A medida estabelece regras específicas para proteção das marcas e símbolos oficiais, direitos de transmissão, segurança jurídica para patrocinadores e combate ao uso comercial indevido da marca Copa do Mundo, garantindo previsibilidade para parceiros, investidores e veículos de comunicação.

Vistos e imigração: ponto de atenção para visitantes estrangeiros
Com a expectativa de milhões de visitantes internacionais, a questão migratória ganha destaque no planejamento da Copa do Mundo Feminina 2027.

Turistas estrangeiros que pretendem assistir aos jogos deverão observar as regras de entrada no Brasil conforme sua nacionalidade.

O país mantém acordos de isenção de visto para cidadãos de diversas nações da Europa e da América do Sul em estadias de curta duração, enquanto viajantes de outros países seguem obrigados a solicitar o visto brasileiro previamente junto aos consulados.

Cada nacionalidade possui regras específicas, e a recomendação é verificar as exigências com antecedência para evitar contratempos no embarque ou na imigração.

Jornalistas e profissionais de mídia
A Copa também atrairá milhares de jornalistas, fotógrafos, cinegrafistas e equipes técnicas internacionais.

Esses profissionais deverão solicitar o Visto Temporário para Imprensa e Mídia Estrangeira (VIVIS), destinado exclusivamente à cobertura jornalística de eventos no país.

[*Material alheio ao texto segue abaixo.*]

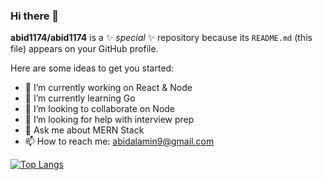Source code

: ### Hi there 👋


**abid1174/abid1174** is a ✨ _special_ ✨ repository because its `README.md` (this file) appears on your GitHub profile.

Here are some ideas to get you started:

- 🔭 I’m currently working on React & Node
- 🌱 I’m currently learning Go
- 👯 I’m looking to collaborate on Node
- 🤔 I’m looking for help with interview prep
- 💬 Ask me about MERN Stack
- 📫 How to reach me: abidalamin9@gmail.com


[![Top Langs](https://github-readme-stats.vercel.app/api/top-langs/?username=abid1174&theme=dracula)](https://github.com/abid1174/github-readme-stats)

O processo normalmente envolve apresentação de credencial do veículo de comunicação, carta de designação profissional, documentos do evento e passaporte válido.

Especialistas recomendam iniciar o pedido com antecedência, especialmente em países com alta demanda consular.

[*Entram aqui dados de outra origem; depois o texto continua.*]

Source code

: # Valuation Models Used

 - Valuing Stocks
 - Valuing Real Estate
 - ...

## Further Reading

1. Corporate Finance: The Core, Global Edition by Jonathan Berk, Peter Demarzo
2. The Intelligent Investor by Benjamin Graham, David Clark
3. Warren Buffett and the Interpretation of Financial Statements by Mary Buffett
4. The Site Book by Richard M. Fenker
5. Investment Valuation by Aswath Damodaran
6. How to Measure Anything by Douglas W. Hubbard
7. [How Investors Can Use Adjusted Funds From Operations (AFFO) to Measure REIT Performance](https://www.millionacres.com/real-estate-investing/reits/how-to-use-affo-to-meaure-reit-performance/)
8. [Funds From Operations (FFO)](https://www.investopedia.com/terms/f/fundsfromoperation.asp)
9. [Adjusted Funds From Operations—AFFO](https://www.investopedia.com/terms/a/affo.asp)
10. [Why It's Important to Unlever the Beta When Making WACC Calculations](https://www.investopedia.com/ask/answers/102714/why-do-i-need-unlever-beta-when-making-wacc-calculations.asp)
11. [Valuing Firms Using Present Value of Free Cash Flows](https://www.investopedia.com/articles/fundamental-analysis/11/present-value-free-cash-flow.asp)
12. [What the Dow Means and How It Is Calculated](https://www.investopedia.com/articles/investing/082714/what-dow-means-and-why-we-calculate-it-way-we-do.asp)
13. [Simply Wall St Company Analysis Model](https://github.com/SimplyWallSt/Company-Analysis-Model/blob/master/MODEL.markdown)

Turismo, economia e legado
Além do impacto esportivo, a Copa do Mundo Feminina 2027 deve gerar efeitos relevantes no turismo, aviação, hotelaria, comércio e economia criativa, além de fortalecer de forma definitiva o futebol feminino no Brasil.

As cidades-sede já se preparam para investimentos em mobilidade urbana, segurança, eventos culturais e experiências voltadas ao público internacional.

O evento não será apenas um espetáculo esportivo, mas um grande movimento global de pessoas, exigindo atenção especial a vistos, imigração, credenciamento e planejamento de viagem.

Conclusão
A Copa do Mundo Feminina 2027 coloca o Brasil novamente no centro do mundo, reforçando sua capacidade de sediar eventos globais e atrair turistas, profissionais e mídia internacional.

Para quem pretende viajar, trabalhar ou cobrir o torneio, informação oficial e organização documental serão decisivas.